# Sir Granville Bantock



## eugeneonagain (May 14, 2017)

Granville Bantock is fairly obscure these days, though not "forgotten" as some like to claim. Though the 'Sir' in the thread title testifies to he esteem in which he was held. He was a shining light in British music from the turn of the century and into the 20th; a top-ranker easily on a par with Elgar. He was 20 before he even started at the Royal College of Music (originally destined for 'Empire Service') but he made up for that with a fairly substantial output.

Here are three excellent pieces of his:

Pagan Poem for flute and piano:





Overture 'The Frogs' (after Aristophanes). I've posted the original symphonic version conducted by the composer, but in truth the brass band arrangement is better:





And Prometheus unbound. This was first played at the 1933 national brass band festival (started in 1900). Writing serious pieces for brass ensembles was not looked down on the way it sometimes is now:


----------



## Art Rock (Nov 28, 2009)

Hyperion has issued an excellent series of his works, got them all, love them all.

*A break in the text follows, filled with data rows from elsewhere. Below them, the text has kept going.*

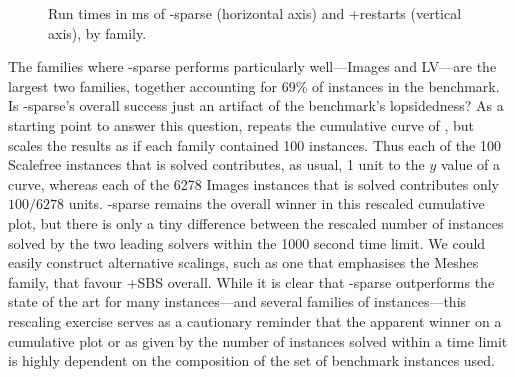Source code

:\begin{figure}[htb]
    \caption{Run times in ms of \McSplit-sparse (horizontal axis) and \kDown+restarts (vertical axis), by family.}
    \label{figure:mcsplit-sparse-scatter-by-family}
\end{figure}

The families where \McSplit-sparse performs particularly well---Images and LV---are
the largest two families, together accounting for 69\% of instances in the benchmark.
Is \McSplit-sparse's overall success just an artifact of the benchmark's
lopsidedness?  As a starting point to answer this question,
repeats the cumulative curve of
, but scales the results as if each family
contained 100 instances.  Thus each
of the 100 Scalefree instances that is solved contributes, as usual, 1 unit to the
$y$ value of a curve, whereas each of the 6278 Images instances that is solved
contributes only $100/6278$ units.
\McSplit-sparse remains the overall winner in this rescaled cumulative plot,
but there is only a tiny difference between the rescaled number of instances
solved by the two leading solvers within the 1000 second time limit.
We could easily construct alternative scalings, such as one that emphasises
the Meshes family, that favour \kDown+SBS overall.
While it is clear that \McSplit-sparse outperforms the state of the art
for many instances---and several families of instances---this rescaling
exercise serves as a cautionary reminder that the apparent winner
on a cumulative plot or as given by the number of instances solved within
a time limit is highly dependent on the composition of the set of
benchmark instances used.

As a starter I would recommend the one that has 
A Celtic Symphony / The Witch of Atlas / The Sea Reivers / A Hebridean Symphony (1993)


----------



## eugeneonagain (May 14, 2017)

Art Rock said:


> Hyperion has issued an excellent series of his works, got them all, love them all.
> 
> As a starter I would recommend the one that has
> A Celtic Symphony / The Witch of Atlas / The Sea Reivers / A Hebridean Symphony (1993)


I have that very box set!


----------



## Becca (Feb 5, 2015)

...And the one which has The Pagan Symphony


----------